Commentaries

Blueprint for a Gold Bank


Throughout history gold has been used in transactions and as a form of savings. Today, using gold to make payments is no longer practised in the Western world, many argue this is due to the impracticality of using the precious metal. However this no longer need be the case. Below, Ralph Hazell, explains how your gold investment could one day turn into a means for making payments in a number of ways.

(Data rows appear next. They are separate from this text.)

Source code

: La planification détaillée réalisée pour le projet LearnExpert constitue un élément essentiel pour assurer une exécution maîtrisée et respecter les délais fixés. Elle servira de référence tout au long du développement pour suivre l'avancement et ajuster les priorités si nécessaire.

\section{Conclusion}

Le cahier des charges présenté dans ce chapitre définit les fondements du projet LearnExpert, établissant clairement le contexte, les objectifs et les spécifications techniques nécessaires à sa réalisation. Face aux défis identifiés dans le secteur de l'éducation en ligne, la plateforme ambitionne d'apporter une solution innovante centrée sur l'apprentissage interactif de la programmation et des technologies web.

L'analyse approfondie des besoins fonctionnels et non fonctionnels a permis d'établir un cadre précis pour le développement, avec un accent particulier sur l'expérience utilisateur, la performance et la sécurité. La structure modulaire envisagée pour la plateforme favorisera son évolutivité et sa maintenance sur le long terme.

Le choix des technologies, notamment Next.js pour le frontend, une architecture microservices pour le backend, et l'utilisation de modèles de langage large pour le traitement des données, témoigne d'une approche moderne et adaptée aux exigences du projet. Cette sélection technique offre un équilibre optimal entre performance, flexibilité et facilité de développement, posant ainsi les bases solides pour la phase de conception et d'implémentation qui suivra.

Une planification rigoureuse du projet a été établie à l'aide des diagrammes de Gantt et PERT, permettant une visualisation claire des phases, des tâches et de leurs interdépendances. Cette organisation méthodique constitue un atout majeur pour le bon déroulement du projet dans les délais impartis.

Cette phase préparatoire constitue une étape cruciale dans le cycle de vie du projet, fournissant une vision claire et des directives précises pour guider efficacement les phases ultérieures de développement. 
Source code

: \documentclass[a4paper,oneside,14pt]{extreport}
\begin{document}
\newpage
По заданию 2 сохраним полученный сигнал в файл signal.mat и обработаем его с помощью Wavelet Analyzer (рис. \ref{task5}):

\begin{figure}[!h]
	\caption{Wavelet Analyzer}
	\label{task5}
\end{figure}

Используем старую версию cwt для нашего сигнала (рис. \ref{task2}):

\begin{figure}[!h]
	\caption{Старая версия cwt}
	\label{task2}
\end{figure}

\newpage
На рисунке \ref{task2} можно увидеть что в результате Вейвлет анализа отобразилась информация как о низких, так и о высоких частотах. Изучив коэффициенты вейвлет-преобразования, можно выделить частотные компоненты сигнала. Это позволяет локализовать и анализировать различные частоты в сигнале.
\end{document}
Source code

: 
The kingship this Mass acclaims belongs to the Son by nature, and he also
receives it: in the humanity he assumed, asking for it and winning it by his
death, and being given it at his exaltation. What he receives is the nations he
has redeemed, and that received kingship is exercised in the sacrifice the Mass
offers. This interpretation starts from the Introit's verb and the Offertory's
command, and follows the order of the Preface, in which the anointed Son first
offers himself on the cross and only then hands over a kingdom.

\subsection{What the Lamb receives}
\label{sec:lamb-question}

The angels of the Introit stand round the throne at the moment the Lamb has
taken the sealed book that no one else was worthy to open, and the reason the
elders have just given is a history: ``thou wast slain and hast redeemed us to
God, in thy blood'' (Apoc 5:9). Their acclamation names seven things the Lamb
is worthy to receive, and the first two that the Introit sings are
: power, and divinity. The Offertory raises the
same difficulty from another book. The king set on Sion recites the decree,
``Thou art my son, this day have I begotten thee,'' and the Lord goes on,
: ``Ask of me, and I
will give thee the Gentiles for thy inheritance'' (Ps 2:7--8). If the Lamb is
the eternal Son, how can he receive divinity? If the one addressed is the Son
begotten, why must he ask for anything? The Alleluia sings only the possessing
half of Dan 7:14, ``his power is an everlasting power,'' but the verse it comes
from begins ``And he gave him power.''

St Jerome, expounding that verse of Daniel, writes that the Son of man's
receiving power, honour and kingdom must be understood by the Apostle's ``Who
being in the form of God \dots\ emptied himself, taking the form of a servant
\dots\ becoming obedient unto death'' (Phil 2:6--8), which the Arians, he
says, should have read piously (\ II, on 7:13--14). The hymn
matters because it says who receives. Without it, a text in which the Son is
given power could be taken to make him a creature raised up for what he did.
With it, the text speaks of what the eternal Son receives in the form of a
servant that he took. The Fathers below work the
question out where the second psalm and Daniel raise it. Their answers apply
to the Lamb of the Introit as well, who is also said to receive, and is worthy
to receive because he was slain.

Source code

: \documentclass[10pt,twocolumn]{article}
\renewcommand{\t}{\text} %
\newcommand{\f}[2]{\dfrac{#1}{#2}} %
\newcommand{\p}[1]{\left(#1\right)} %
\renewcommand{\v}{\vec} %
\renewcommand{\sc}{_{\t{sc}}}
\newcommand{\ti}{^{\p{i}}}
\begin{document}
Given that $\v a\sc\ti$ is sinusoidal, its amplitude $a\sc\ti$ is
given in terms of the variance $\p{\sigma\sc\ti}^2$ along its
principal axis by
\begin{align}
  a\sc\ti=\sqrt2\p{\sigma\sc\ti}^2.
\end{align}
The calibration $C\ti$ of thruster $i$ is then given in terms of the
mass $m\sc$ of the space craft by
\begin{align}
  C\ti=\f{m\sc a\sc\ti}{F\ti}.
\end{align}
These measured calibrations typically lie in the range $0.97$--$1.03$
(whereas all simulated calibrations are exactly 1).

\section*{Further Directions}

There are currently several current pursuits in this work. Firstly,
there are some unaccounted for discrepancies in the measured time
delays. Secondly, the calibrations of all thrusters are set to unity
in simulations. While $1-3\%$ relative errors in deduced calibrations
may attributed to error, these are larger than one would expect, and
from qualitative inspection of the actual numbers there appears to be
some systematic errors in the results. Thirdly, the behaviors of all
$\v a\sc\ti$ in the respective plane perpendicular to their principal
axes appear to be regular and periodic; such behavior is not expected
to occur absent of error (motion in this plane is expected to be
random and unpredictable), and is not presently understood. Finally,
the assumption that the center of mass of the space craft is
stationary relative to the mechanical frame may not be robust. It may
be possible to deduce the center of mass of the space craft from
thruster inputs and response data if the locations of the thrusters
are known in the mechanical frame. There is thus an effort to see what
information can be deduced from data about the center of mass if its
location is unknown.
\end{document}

Electronic gold: The combination of the internet, electronic payment systems, and gold are a game changer for the banking system

One of the reasons that paper money started was that it was more convenient than carrying around gold. You find this in Europe in the late 16th century in Venice. You might have deposited your gold coins with Banco della Piazza di Rialto, which was a state run bank set up to facilitate trade through paper transactions rather than actual coins. On depositing your gold, the bank would have given you notes, or a bill of exchange, which you could use to purchase goods with, on the basis that these notes could then be cashed in for gold coins, or the new owner of the notes would deposit the notes back with the issuing bank in the knowledge that the gold equivalent was in their “account” with the bank.
Fast forward to 2012, we have a similar system of carrying notes and coins around, we also have internet banking and card processing through companies such as Visa and Mastercard, but we also have online payment systems such as PayPal. But the big difference is that the paper or digital money is not convertible into gold, it is what is called “fiat money” which basically means it is backed by nothing and its prevailing purchasing power depends on the confidence in the issuing central bank to maintain a stable currency.
We can make payments through all these different mediums with all sorts of government sponsored currencies such as Pounds Sterling, US dollars and Japanese Yen. Surely it is a good for people to be able to make payments in gold or its digital, fully backed equivalent? Another currency could then compete for our savings and transactions. Who could possibly argue that this is not a good addition to the global monetary system?!

The two key roles of money are as a medium of exchange, and equally as a store of value for people’s savings. This can work in exactly the same way as it has throughout history. Gold is stored somewhere, an approved vault with ViaMat, except payments are made digitally rather than with paper.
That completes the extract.